• [Work instruction]
Would you restate every entry that follows, word for word, and leave out the pictures?

-------- Information shown --------

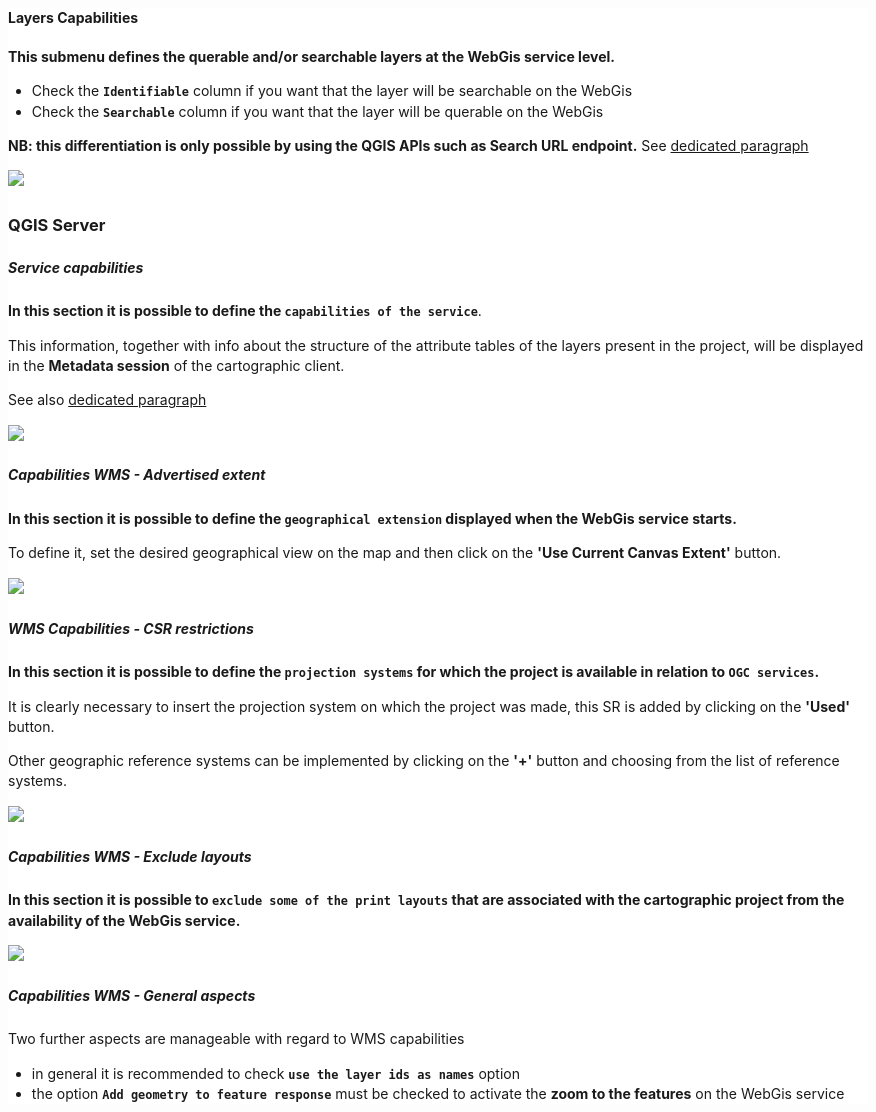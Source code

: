 #### Layers Capabilities

**This submenu defines the **querable and/or searchable layers** at the WebGis service level.**
 * Check the **`Identifiable`** column if you want that the layer will be searchable on the WebGis
 * Check the **`Searchable`** column if you want that the layer will be querable on the WebGis
 

**NB: this differentiation is only possible by using the QGIS APIs such as Search URL endpoint.**
See [dedicated paragraph](https://g3w-suite.readthedocs.io/en/v3.6.x/settings.html#g3w-client-search-endpoint)


![](images/manual/datasources.png)

### QGIS Server

##### Service capabilities
**In this section it is possible to define the `capabilities of the service`**.

This information, together with info about the structure of the attribute tables of the layers present in the project, will be displayed in the **Metadata session** of the cartographic client.

See also [dedicated paragraph](https://g3w-suite.readthedocs.io/en/v3.6.x/g3wsuite_client.html#metadata)

![](images/manual/qgisservercapabilities.png)

##### Capabilities WMS - Advertised extent
**In this section it is possible to define the `geographical extension` displayed when the WebGis service starts.**

To define it, set the desired geographical view on the map and then click on the **'Use Current Canvas Extent'** button.

![](images/manual/qgisserversetmapexpetent.png)

##### WMS Capabilities - CSR restrictions
**In this section it is possible to define the `projection systems` for which the project is available in relation to `OGC services`.**

It is clearly necessary to insert the projection system on which the project was made, this SR is added by clicking on the **'Used'** button.

Other geographic reference systems can be implemented by clicking on the **'+'** button and choosing from the list of reference systems.

![](images/manual/qgisserversrisrestriction.png)

##### Capabilities WMS - Exclude layouts
**In this section it is possible to `exclude some of the print layouts` that are associated with the cartographic project from the availability of the WebGis service.**

![](images/manual/qgisserverexludecompositions.png)

##### Capabilities WMS - General aspects
Two further aspects are manageable with regard to WMS capabilities
 * in general it is recommended to check **`use the layer ids as names`** option
 * the option **`Add geometry to feature response`** must be checked to activate the **zoom to the features** on the WebGis service
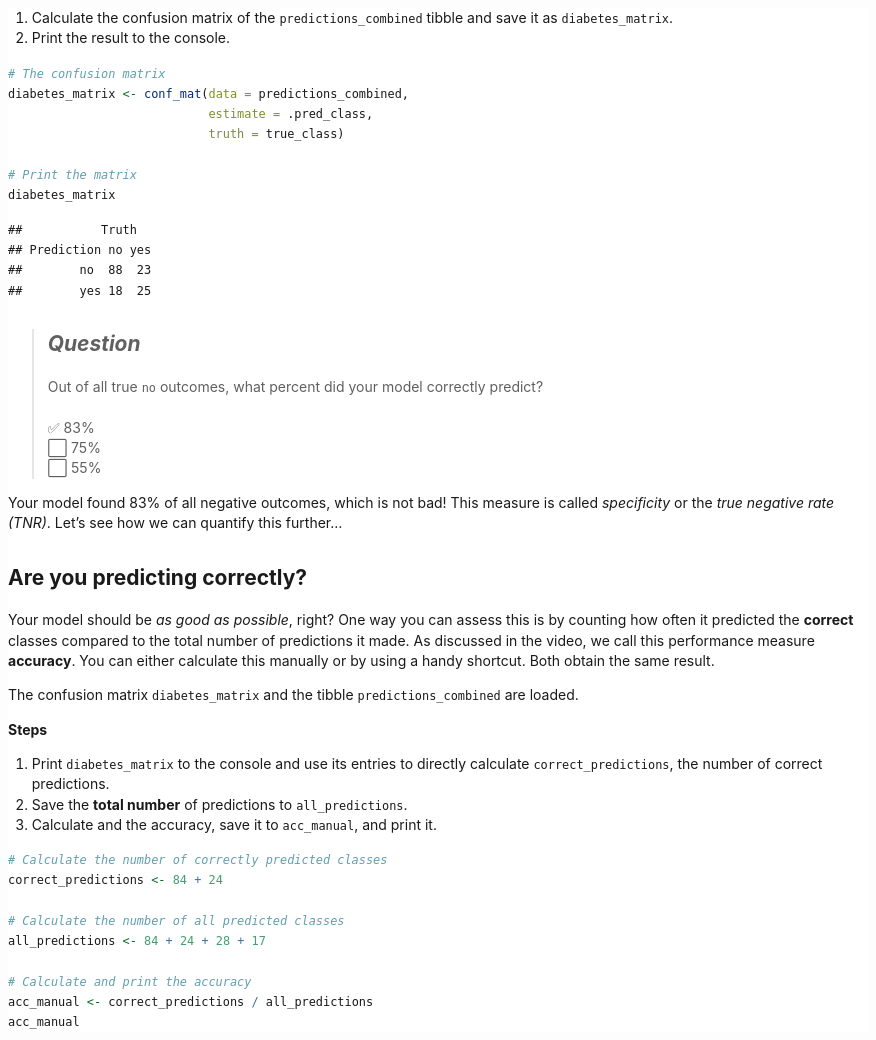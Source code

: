 1.  Calculate the confusion matrix of the `predictions_combined` tibble
    and save it as `diabetes_matrix`.
2.  Print the result to the console.

``` r
# The confusion matrix
diabetes_matrix <- conf_mat(data = predictions_combined,
                            estimate = .pred_class,
                            truth = true_class)

# Print the matrix
diabetes_matrix
```

    ##           Truth
    ## Prediction no yes
    ##        no  88  23
    ##        yes 18  25

> ## *Question*
>
> Out of all true `no` outcomes, what percent did your model correctly
> predict?<br> <br> ✅ 83%<br> ⬜ 75%<br> ⬜ 55%<br>

Your model found 83% of all negative outcomes, which is not bad! This
measure is called *specificity* or the *true negative rate (TNR)*. Let’s
see how we can quantify this further…

## Are you predicting correctly?



Your model should be *as good as possible*, right? One way you can
assess this is by counting how often it predicted the **correct**
classes compared to the total number of predictions it made. As
discussed in the video, we call this performance measure **accuracy**.
You can either calculate this manually or by using a handy shortcut.
Both obtain the same result.

The confusion matrix `diabetes_matrix` and the tibble
`predictions_combined` are loaded.

**Steps**

1.  Print `diabetes_matrix` to the console and use its entries to
    directly calculate `correct_predictions`, the number of correct
    predictions.
2.  Save the **total number** of predictions to `all_predictions`.
3.  Calculate and the accuracy, save it to `acc_manual`, and print it.

``` r
# Calculate the number of correctly predicted classes
correct_predictions <- 84 + 24

# Calculate the number of all predicted classes
all_predictions <- 84 + 24 + 28 + 17

# Calculate and print the accuracy
acc_manual <- correct_predictions / all_predictions
acc_manual
```
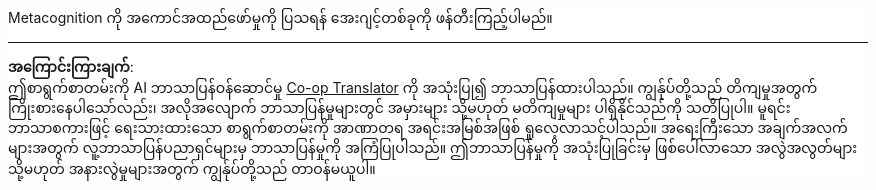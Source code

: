 Metacognition ကို အကောင်အထည်ဖော်မှုကို ပြသရန် အေးဂျင့်တစ်ခုကို ဖန်တီးကြည့်ပါမည်။ 

---

**အကြောင်းကြားချက်**:  
ဤစာရွက်စာတမ်းကို AI ဘာသာပြန်ဝန်ဆောင်မှု [Co-op Translator](https://github.com/Azure/co-op-translator) ကို အသုံးပြု၍ ဘာသာပြန်ထားပါသည်။ ကျွန်ုပ်တို့သည် တိကျမှုအတွက် ကြိုးစားနေပါသော်လည်း၊ အလိုအလျောက် ဘာသာပြန်မှုများတွင် အမှားများ သို့မဟုတ် မတိကျမှုများ ပါရှိနိုင်သည်ကို သတိပြုပါ။ မူရင်းဘာသာစကားဖြင့် ရေးသားထားသော စာရွက်စာတမ်းကို အာဏာတရ အရင်းအမြစ်အဖြစ် ရှုလေ့လာသင့်ပါသည်။ အရေးကြီးသော အချက်အလက်များအတွက် လူ့ဘာသာပြန်ပညာရှင်များမှ ဘာသာပြန်မှုကို အကြံပြုပါသည်။ ဤဘာသာပြန်မှုကို အသုံးပြုခြင်းမှ ဖြစ်ပေါ်လာသော အလွဲအလွတ်များ သို့မဟုတ် အနားလွဲမှုများအတွက် ကျွန်ုပ်တို့သည် တာဝန်မယူပါ။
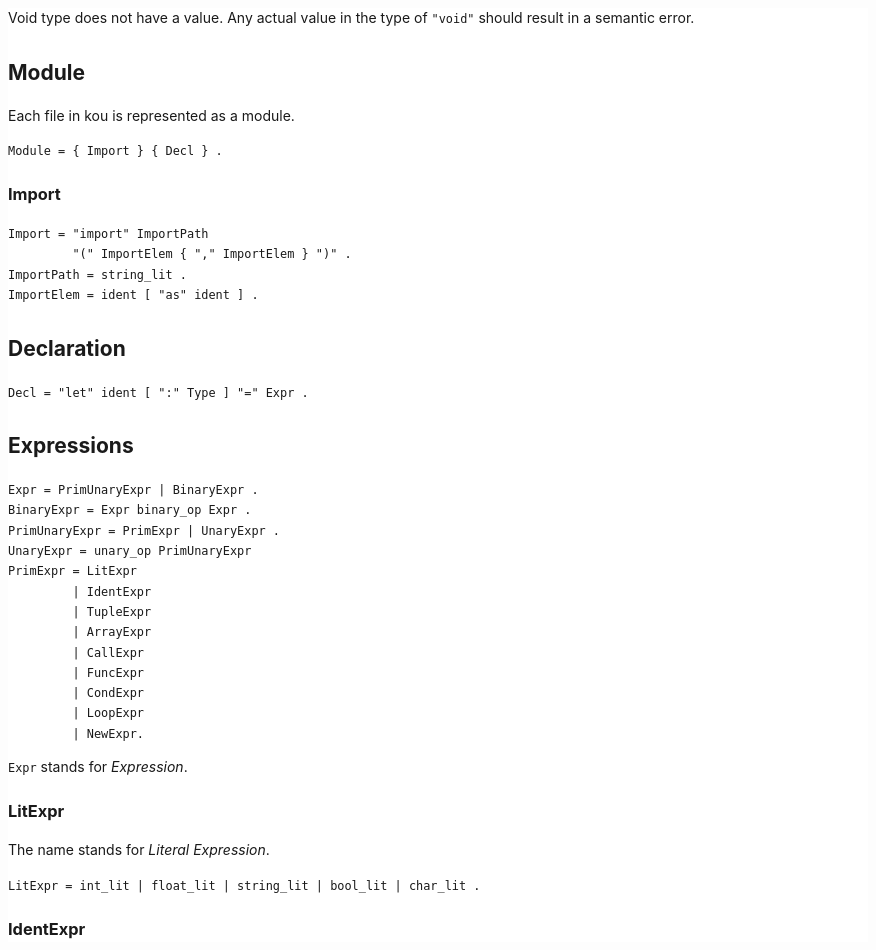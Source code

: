 Void type does not have a value. Any actual value in the type of `"void"`
should result in a semantic error.

## Module

Each file in kou is represented as a module.

```
Module = { Import } { Decl } .
```

### Import

```
Import = "import" ImportPath
         "(" ImportElem { "," ImportElem } ")" .
ImportPath = string_lit .
ImportElem = ident [ "as" ident ] .
```

## Declaration

```
Decl = "let" ident [ ":" Type ] "=" Expr .
```

## Expressions

```
Expr = PrimUnaryExpr | BinaryExpr .
BinaryExpr = Expr binary_op Expr .
PrimUnaryExpr = PrimExpr | UnaryExpr .
UnaryExpr = unary_op PrimUnaryExpr
PrimExpr = LitExpr
         | IdentExpr
         | TupleExpr
         | ArrayExpr
         | CallExpr
         | FuncExpr
         | CondExpr
         | LoopExpr
         | NewExpr.
```

`Expr` stands for *Expression*.

### LitExpr

The name stands for *Literal Expression*.

```
LitExpr = int_lit | float_lit | string_lit | bool_lit | char_lit .
```

### IdentExpr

--------

• [Written answer]
Source code

: #### Layers Capabilities

**This submenu defines the **querable and/or searchable layers** at the WebGis service level.**
 * Check the **`Identifiable`** column if you want that the layer will be searchable on the WebGis
 * Check the **`Searchable`** column if you want that the layer will be querable on the WebGis
 

**NB: this differentiation is only possible by using the QGIS APIs such as Search URL endpoint.**
See [dedicated paragraph](https://g3w-suite.readthedocs.io/en/v3.6.x/settings.html#g3w-client-search-endpoint)


![](images/manual/datasources.png)

### QGIS Server

##### Service capabilities
**In this section it is possible to define the `capabilities of the service`**.

This information, together with info about the structure of the attribute tables of the layers present in the project, will be displayed in the **Metadata session** of the cartographic client.

See also [dedicated paragraph](https://g3w-suite.readthedocs.io/en/v3.6.x/g3wsuite_client.html#metadata)

![](images/manual/qgisservercapabilities.png)

##### Capabilities WMS - Advertised extent
**In this section it is possible to define the `geographical extension` displayed when the WebGis service starts.**

To define it, set the desired geographical view on the map and then click on the **'Use Current Canvas Extent'** button.

![](images/manual/qgisserversetmapexpetent.png)

##### WMS Capabilities - CSR restrictions
**In this section it is possible to define the `projection systems` for which the project is available in relation to `OGC services`.**

It is clearly necessary to insert the projection system on which the project was made, this SR is added by clicking on the **'Used'** button.

Other geographic reference systems can be implemented by clicking on the **'+'** button and choosing from the list of reference systems.

![](images/manual/qgisserversrisrestriction.png)

##### Capabilities WMS - Exclude layouts
**In this section it is possible to `exclude some of the print layouts` that are associated with the cartographic project from the availability of the WebGis service.**

![](images/manual/qgisserverexludecompositions.png)

##### Capabilities WMS - General aspects
Two further aspects are manageable with regard to WMS capabilities
 * in general it is recommended to check **`use the layer ids as names`** option
 * the option **`Add geometry to feature response`** must be checked to activate the **zoom to the features** on the WebGis service
Source code

: 1.  Calculate the confusion matrix of the `predictions_combined` tibble
    and save it as `diabetes_matrix`.
2.  Print the result to the console.

``` r
# The confusion matrix
diabetes_matrix <- conf_mat(data = predictions_combined,
                            estimate = .pred_class,
                            truth = true_class)

# Print the matrix
diabetes_matrix
```

    ##           Truth
    ## Prediction no yes
    ##        no  88  23
    ##        yes 18  25

> ## *Question*
>
> Out of all true `no` outcomes, what percent did your model correctly
> predict?<br> <br> ✅ 83%<br> ⬜ 75%<br> ⬜ 55%<br>

Your model found 83% of all negative outcomes, which is not bad! This
measure is called *specificity* or the *true negative rate (TNR)*. Let’s
see how we can quantify this further…

## Are you predicting correctly?



Your model should be *as good as possible*, right? One way you can
assess this is by counting how often it predicted the **correct**
classes compared to the total number of predictions it made. As
discussed in the video, we call this performance measure **accuracy**.
You can either calculate this manually or by using a handy shortcut.
Both obtain the same result.

The confusion matrix `diabetes_matrix` and the tibble
`predictions_combined` are loaded.

**Steps**

1.  Print `diabetes_matrix` to the console and use its entries to
    directly calculate `correct_predictions`, the number of correct
    predictions.
2.  Save the **total number** of predictions to `all_predictions`.
3.  Calculate and the accuracy, save it to `acc_manual`, and print it.

``` r
# Calculate the number of correctly predicted classes
correct_predictions <- 84 + 24

# Calculate the number of all predicted classes
all_predictions <- 84 + 24 + 28 + 17

# Calculate and print the accuracy
acc_manual <- correct_predictions / all_predictions
acc_manual
```
Source code

: Metacognition ကို အကောင်အထည်ဖော်မှုကို ပြသရန် အေးဂျင့်တစ်ခုကို ဖန်တီးကြည့်ပါမည်။ 

---

**အကြောင်းကြားချက်**:  
ဤစာရွက်စာတမ်းကို AI ဘာသာပြန်ဝန်ဆောင်မှု [Co-op Translator](https://github.com/Azure/co-op-translator) ကို အသုံးပြု၍ ဘာသာပြန်ထားပါသည်။ ကျွန်ုပ်တို့သည် တိကျမှုအတွက် ကြိုးစားနေပါသော်လည်း၊ အလိုအလျောက် ဘာသာပြန်မှုများတွင် အမှားများ သို့မဟုတ် မတိကျမှုများ ပါရှိနိုင်သည်ကို သတိပြုပါ။ မူရင်းဘာသာစကားဖြင့် ရေးသားထားသော စာရွက်စာတမ်းကို အာဏာတရ အရင်းအမြစ်အဖြစ် ရှုလေ့လာသင့်ပါသည်။ အရေးကြီးသော အချက်အလက်များအတွက် လူ့ဘာသာပြန်ပညာရှင်များမှ ဘာသာပြန်မှုကို အကြံပြုပါသည်။ ဤဘာသာပြန်မှုကို အသုံးပြုခြင်းမှ ဖြစ်ပေါ်လာသော အလွဲအလွတ်များ သို့မဟုတ် အနားလွဲမှုများအတွက် ကျွန်ုပ်တို့သည် တာဝန်မယူပါ။
Source code

: Void type does not have a value. Any actual value in the type of `"void"`
should result in a semantic error.

## Module

Each file in kou is represented as a module.

```
Module = { Import } { Decl } .
```

### Import

```
Import = "import" ImportPath
         "(" ImportElem { "," ImportElem } ")" .
ImportPath = string_lit .
ImportElem = ident [ "as" ident ] .
```

## Declaration

```
Decl = "let" ident [ ":" Type ] "=" Expr .
```

## Expressions

```
Expr = PrimUnaryExpr | BinaryExpr .
BinaryExpr = Expr binary_op Expr .
PrimUnaryExpr = PrimExpr | UnaryExpr .
UnaryExpr = unary_op PrimUnaryExpr
PrimExpr = LitExpr
         | IdentExpr
         | TupleExpr
         | ArrayExpr
         | CallExpr
         | FuncExpr
         | CondExpr
         | LoopExpr
         | NewExpr.
```

`Expr` stands for *Expression*.

### LitExpr

The name stands for *Literal Expression*.

```
LitExpr = int_lit | float_lit | string_lit | bool_lit | char_lit .
```

### IdentExpr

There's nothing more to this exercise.